Someone once asked me recently if I had any advice on how to predict the future when I wrote about social and technological trends. Sure, I said. My advice is that predicting the future is impossible, so the best thing you can do is try to describe the present accurately. Since most people live in the past, hanging onto stale narratives and outdated models, people who pay attention to what’s happening as it happens will appear to others like they’re predicting the future when all they’re doing is describing the present. When it comes to the AI-employment debate, I expect we’ll see many more turns of this wheel. I cannot promise you that I’ll be able to predict the future of artificial intellignece. But I can promise you that I’ll do my best to describe the wheel as it turns.
One open question here is whether we’re seeing youth employment decrease because AI is effectively replacing entry level workers in these fields, or because executives wrongly *think* AI can or will soon be able to do so?

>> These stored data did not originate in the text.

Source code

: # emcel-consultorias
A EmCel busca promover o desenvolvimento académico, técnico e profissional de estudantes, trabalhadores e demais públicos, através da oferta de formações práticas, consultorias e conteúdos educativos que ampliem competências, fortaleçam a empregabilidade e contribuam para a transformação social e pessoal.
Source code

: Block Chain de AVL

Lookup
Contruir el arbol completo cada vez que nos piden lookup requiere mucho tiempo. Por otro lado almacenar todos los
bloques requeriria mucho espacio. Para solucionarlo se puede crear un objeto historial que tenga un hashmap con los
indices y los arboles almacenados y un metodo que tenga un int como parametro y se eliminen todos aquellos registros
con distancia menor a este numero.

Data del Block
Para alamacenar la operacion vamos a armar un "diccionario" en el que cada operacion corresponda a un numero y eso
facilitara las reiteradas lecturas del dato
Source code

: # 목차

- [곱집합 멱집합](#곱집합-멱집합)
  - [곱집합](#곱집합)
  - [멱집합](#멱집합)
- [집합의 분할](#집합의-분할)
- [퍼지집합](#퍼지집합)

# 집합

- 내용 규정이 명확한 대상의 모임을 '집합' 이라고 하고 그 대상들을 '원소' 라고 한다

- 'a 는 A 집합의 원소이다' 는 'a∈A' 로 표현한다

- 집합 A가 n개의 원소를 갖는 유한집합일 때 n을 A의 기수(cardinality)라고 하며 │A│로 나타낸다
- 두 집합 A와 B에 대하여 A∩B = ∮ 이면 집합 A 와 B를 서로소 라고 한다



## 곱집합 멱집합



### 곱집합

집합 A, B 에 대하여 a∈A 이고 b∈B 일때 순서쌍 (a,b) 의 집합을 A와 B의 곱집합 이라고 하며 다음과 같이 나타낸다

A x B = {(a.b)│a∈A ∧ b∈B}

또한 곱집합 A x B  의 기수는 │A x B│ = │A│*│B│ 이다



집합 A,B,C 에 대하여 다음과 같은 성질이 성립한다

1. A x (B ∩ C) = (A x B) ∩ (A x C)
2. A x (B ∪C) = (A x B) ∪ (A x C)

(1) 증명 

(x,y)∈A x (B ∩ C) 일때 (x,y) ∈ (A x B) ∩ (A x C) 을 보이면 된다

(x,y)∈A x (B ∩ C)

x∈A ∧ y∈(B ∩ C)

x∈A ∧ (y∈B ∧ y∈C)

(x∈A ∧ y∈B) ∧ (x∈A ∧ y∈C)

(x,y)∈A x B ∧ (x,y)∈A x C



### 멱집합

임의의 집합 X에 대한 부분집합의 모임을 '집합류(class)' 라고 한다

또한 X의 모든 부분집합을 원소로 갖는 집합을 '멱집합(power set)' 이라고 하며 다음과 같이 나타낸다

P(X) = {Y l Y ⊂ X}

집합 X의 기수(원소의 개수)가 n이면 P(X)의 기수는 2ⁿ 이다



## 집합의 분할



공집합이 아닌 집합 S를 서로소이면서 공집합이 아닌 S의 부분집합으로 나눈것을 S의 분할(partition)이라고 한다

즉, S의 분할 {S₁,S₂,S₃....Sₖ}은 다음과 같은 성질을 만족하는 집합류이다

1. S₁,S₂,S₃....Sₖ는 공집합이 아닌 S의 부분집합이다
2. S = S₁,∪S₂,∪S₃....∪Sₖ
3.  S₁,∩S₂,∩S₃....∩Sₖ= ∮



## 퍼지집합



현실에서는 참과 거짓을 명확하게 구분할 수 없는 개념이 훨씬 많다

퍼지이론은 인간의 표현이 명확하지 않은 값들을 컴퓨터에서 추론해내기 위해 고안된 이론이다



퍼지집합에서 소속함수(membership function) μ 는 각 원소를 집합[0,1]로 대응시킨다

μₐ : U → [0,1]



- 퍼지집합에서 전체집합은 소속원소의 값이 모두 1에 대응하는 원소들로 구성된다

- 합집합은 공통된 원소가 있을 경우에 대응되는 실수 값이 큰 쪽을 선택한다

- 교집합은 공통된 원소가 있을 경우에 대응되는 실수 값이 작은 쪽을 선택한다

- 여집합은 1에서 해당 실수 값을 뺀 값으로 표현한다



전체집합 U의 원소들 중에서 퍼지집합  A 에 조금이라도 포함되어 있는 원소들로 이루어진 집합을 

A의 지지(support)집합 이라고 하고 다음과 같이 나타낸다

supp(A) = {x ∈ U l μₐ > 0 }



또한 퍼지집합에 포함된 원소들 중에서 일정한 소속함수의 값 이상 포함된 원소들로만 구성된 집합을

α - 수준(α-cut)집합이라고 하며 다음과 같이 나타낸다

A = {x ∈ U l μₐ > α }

I’m not closed to the idea that AI is displacing some young workers, but I also see out of touch executives and investors buying into a lot of AI hype that I’m not seeing reflected on the ground. There was a recent study that showed the vast majority of AI initiatives fail: https://fortune.com/2025/08/21/an-mit-report-that-95-of-ai-pilots-fail-spooked-investors-but-the-reason-why-those-pilots-failed-is-what-should-make-the-c-suite-anxious/
I’ve played around with AI in my job, which I’m pretty sure Anthropic would classify as highly exposed to AI (think something similar to accounting). It’s really helpful for a small number of tasks that comprise maybe 10% of my job, but pretty much useless at the rest. If it’s impacting entry level jobs in my field at all, I really think it’s more that those jobs will change a bit than be totally replaced. I suspect that at some point once the AI hype fever breaks, companies will simply reconfigure entry level jobs a bit to incorporate AI and begin hiring again. I could be wrong, but that’s what I’d bet on right now.
Insightful, thoughtful, and well-researched as always. Thank you, Derek! This article along with your recent one on the social implications of AI as a therapist/counselor were so interesting and thought-provoking.